■ **Problem to solve**
All that should appear is the run of lines from the one containing "and Table Creation" through the end of the records, each repeated exactly.

■ **Data supplied**
-------------------------

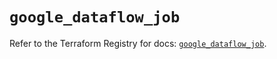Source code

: # `google_dataflow_job`

Refer to the Terraform Registry for docs: [`google_dataflow_job`](https://registry.terraform.io/providers/hashicorp/google-beta/6.12.0/docs/resources/google_dataflow_job).
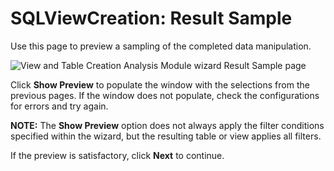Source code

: # SQLViewCreation: Result Sample

Use this page to preview a sampling of the completed data manipulation.

![View and Table Creation Analysis Module wizard Result Sample page](/img/versioned_docs/accessanalyzer_11.6/accessanalyzer/admin/analysis/sqlviewcreation/resultsample.webp)

Click **Show Preview** to populate the window with the selections from the previous pages. If the
window does not populate, check the configurations for errors and try again.

**NOTE:** The **Show Preview** option does not always apply the filter conditions specified within
the wizard, but the resulting table or view applies all filters.

If the preview is satisfactory, click **Next** to continue.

-------------------------

■ **Expected answer**
![View and Table Creation Analysis Module wizard Result Sample page](/img/versioned_docs/accessanalyzer_11.6/accessanalyzer/admin/analysis/sqlviewcreation/resultsample.webp)

Click **Show Preview** to populate the window with the selections from the previous pages. If the
window does not populate, check the configurations for errors and try again.

**NOTE:** The **Show Preview** option does not always apply the filter conditions specified within
the wizard, but the resulting table or view applies all filters.

If the preview is satisfactory, click **Next** to continue.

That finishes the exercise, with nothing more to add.